Problem description
Filter the entries down to the lines containing "models", and copy those lines.

•••••

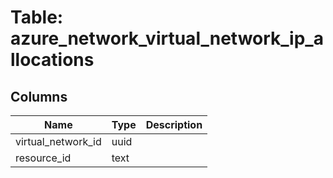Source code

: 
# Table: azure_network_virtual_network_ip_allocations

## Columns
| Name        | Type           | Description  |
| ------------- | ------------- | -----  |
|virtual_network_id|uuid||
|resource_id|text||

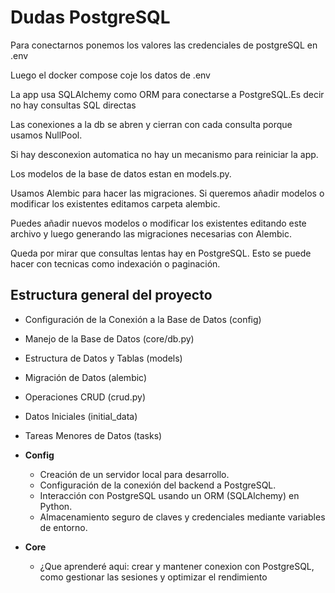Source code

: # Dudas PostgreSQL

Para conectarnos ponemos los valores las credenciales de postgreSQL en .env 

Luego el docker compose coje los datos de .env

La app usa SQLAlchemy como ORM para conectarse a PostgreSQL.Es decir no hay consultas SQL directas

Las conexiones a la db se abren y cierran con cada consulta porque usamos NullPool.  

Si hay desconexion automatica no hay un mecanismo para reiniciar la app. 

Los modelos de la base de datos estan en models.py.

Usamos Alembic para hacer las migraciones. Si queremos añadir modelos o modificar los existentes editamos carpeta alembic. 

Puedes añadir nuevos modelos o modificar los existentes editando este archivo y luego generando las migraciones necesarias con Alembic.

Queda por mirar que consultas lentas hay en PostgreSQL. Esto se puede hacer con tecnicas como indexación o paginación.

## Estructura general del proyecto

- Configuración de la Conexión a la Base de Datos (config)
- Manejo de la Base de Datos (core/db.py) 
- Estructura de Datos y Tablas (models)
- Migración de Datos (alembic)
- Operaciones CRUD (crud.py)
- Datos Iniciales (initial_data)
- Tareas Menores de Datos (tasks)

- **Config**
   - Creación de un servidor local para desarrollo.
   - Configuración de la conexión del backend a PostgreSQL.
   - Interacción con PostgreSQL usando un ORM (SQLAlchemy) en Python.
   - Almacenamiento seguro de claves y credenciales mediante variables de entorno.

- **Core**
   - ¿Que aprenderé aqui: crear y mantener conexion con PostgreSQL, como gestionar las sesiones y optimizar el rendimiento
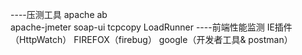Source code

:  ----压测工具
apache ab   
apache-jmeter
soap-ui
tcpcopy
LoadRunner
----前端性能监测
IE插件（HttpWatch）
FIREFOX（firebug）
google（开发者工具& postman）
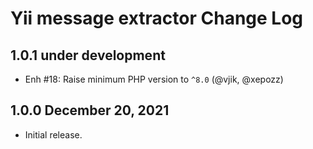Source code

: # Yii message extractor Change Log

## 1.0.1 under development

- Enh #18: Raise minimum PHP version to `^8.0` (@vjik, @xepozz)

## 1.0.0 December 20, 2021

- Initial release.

•••••

Answer to this exercise
Los modelos de la base de datos estan en models.py.
- Estructura de Datos y Tablas (models)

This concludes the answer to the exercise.